The sentiments against Yar’adua, quite unsurprisingly, favoured his deputy, a southerner from the hypothetically marginalised minority and oil-producing region, who, during his campaign for the Office of the President after the passing of his principal, told the electorate who had also celebrated his credentials as a Ph.D. that he had no shoes growing up. Dr. Goodluck Jonathan is the product of our accumulated sentiments over these years of mis-governance: non-soldier, non-ajebota, non-northerner, non-Hausa-Fulani, non-aristocrat, non-privileged… Goodluck Jonathan.

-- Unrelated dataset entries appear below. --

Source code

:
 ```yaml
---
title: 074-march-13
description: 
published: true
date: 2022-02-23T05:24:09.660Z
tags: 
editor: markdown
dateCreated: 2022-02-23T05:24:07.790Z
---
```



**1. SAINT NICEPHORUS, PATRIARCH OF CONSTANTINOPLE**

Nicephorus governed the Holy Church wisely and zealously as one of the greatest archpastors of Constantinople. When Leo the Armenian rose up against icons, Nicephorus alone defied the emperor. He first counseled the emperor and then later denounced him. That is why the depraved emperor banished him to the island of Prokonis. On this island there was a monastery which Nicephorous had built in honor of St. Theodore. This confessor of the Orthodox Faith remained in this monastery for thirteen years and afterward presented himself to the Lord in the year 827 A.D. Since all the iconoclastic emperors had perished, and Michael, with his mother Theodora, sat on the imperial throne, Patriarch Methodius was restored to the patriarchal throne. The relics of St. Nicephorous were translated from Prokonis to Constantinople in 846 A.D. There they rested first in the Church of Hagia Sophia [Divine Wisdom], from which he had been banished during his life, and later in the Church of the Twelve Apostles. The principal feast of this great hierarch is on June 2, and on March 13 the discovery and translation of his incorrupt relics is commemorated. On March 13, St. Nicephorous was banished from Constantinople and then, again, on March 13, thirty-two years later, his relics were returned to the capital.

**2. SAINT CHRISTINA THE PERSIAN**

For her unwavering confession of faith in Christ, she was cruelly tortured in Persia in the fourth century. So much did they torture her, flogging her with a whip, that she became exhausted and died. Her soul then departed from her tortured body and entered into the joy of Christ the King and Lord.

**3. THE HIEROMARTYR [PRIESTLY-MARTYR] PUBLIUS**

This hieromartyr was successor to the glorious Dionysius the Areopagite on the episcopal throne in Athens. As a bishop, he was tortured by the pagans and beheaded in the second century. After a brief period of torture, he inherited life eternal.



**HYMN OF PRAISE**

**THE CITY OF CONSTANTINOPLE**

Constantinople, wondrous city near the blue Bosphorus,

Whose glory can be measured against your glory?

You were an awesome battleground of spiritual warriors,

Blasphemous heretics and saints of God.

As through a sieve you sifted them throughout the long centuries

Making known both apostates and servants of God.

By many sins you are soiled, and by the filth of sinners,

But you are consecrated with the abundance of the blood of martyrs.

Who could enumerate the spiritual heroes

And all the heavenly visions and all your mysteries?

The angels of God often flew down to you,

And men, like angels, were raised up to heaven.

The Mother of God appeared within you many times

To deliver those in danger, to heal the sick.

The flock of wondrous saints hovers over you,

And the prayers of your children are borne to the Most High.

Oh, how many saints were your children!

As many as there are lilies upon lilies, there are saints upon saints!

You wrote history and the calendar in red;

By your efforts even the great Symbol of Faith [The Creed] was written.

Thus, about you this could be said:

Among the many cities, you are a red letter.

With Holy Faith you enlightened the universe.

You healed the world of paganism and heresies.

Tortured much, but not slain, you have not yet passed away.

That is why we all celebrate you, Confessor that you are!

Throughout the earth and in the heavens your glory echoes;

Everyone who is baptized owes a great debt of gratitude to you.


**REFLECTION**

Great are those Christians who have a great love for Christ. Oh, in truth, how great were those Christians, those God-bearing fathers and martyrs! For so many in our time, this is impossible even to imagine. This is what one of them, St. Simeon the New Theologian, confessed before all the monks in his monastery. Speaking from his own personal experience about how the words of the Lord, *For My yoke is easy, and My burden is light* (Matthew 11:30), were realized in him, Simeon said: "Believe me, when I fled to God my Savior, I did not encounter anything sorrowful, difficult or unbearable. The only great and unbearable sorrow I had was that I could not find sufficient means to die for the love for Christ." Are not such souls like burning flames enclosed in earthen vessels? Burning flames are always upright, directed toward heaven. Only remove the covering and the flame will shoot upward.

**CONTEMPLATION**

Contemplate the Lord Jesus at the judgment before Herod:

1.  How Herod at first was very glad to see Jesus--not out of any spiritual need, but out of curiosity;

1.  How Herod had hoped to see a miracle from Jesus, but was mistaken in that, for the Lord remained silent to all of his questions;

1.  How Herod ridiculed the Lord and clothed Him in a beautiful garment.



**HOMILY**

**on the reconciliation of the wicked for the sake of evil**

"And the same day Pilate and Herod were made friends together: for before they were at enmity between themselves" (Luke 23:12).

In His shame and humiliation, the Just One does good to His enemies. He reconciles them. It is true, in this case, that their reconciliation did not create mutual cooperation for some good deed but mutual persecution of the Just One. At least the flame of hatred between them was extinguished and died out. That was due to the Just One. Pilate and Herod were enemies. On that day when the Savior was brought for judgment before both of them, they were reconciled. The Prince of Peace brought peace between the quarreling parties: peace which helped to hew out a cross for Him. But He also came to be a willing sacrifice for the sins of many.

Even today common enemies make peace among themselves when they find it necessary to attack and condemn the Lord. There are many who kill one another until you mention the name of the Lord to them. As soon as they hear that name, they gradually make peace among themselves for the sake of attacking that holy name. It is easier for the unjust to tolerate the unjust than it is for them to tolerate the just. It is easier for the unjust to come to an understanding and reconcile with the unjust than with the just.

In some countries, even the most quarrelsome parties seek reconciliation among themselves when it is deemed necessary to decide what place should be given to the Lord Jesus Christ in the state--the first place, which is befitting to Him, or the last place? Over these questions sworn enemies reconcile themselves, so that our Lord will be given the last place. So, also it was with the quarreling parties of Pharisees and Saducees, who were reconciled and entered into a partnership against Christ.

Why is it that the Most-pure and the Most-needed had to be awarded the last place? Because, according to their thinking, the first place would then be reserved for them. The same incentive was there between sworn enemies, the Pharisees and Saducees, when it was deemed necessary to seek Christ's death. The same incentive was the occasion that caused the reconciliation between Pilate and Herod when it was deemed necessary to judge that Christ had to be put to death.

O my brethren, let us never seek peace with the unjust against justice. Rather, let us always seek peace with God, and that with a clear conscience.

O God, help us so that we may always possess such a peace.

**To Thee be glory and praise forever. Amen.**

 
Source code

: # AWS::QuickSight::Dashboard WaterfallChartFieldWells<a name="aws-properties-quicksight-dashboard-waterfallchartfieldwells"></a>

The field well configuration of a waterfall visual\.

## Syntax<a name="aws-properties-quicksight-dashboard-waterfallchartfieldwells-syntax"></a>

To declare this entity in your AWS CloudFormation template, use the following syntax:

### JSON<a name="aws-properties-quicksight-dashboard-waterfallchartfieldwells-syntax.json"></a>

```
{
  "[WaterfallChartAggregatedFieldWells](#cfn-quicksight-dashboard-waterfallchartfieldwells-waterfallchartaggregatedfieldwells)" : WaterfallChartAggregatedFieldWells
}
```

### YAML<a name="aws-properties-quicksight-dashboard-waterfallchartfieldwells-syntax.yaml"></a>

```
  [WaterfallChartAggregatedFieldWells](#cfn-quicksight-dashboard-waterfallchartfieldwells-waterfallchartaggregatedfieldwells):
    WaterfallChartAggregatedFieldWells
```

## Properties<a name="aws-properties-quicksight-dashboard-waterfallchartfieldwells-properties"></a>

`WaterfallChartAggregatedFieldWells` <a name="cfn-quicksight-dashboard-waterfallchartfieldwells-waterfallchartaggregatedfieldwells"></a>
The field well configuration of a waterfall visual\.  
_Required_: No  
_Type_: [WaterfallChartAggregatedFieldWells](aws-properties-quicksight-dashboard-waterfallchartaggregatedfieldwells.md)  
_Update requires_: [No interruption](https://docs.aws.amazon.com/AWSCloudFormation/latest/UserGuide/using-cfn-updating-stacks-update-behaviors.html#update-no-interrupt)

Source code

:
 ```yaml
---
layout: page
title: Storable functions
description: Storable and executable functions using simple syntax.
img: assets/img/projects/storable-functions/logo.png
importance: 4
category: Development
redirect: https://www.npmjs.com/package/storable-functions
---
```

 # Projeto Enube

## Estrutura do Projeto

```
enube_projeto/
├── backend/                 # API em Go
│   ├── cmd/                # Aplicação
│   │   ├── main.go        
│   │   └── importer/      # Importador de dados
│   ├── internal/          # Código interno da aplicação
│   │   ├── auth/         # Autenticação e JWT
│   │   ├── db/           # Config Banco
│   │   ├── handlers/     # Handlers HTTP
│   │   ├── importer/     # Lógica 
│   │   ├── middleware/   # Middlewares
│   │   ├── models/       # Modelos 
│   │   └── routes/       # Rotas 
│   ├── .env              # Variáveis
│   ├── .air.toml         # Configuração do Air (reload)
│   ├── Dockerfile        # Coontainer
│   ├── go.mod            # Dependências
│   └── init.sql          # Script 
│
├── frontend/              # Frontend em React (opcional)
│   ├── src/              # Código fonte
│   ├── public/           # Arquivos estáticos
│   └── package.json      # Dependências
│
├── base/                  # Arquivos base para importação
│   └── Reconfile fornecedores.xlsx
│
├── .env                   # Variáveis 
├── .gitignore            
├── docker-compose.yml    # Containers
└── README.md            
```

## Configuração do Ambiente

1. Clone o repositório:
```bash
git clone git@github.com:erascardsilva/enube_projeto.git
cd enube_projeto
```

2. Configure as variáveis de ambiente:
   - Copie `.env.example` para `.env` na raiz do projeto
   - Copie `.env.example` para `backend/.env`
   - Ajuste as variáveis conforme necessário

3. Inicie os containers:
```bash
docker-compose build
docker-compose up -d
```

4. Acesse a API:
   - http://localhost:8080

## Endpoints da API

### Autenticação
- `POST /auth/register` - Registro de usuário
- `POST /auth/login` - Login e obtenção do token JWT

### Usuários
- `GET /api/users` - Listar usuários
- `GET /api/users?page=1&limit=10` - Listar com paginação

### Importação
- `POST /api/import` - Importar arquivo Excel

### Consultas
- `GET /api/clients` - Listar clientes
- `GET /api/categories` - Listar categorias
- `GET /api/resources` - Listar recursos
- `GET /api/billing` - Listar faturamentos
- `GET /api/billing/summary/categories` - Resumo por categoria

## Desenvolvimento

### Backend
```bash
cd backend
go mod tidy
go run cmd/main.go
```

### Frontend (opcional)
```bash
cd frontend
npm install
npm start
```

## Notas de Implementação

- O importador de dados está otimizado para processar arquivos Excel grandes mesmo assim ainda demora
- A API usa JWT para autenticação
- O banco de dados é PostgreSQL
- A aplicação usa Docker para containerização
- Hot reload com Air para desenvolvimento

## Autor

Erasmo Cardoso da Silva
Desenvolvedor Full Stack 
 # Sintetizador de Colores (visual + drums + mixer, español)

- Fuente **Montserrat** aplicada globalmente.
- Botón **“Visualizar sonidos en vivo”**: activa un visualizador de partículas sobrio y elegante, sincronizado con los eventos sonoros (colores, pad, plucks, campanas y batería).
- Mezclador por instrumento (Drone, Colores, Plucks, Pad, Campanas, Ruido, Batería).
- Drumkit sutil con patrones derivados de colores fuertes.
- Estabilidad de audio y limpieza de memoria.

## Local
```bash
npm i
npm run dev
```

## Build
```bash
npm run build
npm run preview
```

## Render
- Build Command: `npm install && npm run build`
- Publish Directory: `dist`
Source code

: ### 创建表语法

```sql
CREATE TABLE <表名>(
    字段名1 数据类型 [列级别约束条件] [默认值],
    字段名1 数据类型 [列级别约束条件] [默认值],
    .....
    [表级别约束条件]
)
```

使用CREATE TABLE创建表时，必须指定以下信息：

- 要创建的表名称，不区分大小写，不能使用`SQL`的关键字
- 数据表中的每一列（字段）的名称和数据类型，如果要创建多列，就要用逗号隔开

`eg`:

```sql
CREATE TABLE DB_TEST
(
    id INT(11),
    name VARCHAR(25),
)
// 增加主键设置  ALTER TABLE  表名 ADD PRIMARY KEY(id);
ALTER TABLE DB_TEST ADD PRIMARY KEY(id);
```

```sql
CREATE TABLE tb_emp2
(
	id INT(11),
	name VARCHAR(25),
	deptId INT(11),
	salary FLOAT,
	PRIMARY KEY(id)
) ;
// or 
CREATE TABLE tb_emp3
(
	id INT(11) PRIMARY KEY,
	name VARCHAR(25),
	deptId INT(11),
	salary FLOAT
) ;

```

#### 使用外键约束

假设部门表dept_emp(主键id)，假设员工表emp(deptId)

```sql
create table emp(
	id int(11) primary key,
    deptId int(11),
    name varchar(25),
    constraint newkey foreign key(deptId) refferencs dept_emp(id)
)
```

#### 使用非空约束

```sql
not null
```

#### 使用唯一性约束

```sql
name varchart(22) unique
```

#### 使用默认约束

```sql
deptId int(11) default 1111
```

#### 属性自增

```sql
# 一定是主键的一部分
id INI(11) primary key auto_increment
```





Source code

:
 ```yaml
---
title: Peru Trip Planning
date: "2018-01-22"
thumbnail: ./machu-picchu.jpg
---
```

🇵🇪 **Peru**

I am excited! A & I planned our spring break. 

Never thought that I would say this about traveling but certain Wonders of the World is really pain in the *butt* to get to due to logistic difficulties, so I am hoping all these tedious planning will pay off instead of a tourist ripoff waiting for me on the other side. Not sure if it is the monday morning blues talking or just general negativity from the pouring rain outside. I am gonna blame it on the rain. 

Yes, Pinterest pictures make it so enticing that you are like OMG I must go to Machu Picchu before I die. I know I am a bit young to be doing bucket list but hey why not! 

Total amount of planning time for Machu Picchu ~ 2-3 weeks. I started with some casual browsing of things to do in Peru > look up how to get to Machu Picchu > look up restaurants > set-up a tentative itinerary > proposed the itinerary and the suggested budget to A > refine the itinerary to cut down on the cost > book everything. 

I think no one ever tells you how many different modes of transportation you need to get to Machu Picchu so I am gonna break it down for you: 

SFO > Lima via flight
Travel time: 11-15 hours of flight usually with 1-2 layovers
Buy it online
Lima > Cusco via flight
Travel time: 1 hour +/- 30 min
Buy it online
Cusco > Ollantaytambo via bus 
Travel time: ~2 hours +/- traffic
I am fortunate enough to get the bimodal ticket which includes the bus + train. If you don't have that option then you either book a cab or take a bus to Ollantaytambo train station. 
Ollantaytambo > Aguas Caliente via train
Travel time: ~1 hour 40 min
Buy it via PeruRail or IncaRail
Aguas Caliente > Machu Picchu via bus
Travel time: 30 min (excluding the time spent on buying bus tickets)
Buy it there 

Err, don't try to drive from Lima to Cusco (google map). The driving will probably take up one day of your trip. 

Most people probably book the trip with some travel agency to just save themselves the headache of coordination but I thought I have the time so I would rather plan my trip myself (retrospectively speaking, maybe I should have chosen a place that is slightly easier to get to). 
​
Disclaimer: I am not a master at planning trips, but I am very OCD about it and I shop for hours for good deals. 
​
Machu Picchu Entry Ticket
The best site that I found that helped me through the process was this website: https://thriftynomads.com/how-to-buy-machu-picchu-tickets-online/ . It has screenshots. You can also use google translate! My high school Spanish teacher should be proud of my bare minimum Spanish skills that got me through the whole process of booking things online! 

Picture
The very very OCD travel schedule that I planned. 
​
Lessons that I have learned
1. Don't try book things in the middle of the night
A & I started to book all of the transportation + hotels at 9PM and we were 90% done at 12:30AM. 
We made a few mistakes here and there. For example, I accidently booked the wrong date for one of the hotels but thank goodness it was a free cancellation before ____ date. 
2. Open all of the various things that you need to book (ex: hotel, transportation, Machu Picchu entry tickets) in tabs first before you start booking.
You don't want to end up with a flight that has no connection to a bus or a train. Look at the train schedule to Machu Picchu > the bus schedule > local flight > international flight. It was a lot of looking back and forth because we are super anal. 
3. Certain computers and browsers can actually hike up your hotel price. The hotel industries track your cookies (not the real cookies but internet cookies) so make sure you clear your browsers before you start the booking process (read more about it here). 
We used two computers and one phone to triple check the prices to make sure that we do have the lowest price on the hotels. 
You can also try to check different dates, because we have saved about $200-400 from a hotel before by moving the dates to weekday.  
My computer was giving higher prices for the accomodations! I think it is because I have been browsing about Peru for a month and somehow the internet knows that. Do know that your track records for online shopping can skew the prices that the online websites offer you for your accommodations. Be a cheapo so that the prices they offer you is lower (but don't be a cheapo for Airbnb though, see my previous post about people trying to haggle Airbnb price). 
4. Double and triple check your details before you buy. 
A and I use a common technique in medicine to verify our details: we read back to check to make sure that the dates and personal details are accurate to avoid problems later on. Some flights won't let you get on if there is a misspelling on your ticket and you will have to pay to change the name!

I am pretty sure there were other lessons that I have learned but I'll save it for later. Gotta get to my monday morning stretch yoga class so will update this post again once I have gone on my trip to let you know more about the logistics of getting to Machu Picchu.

Under this “ajepako graduate from the minority”, awaiting the promised Transformation Agenda, which he promised to deliver as part of his fabled Fresh Air of change, we all graduated into worse level of predicaments in which we’ve realised, the hard way, that he’s no doubt a certified scholar of cluelessness, one unfit to serve, even in his area of expertise, as a zoo keeper. Sure, I’m a witness to his failing. Perhaps it’s not a coincidence that while his predecessor, a chemist, turned the State House into drug-consuming chamber, he, a zoologist, has turned the country into an animal kingdom where a certain Abubakar Shekau had declared a “fringe” of the country independent of the government of the federal republic of Nigeria – and even proved this psycho-babble as a fact by chasing 480(!) armed soldiers out of the territory of Nigeria, into Cameroon!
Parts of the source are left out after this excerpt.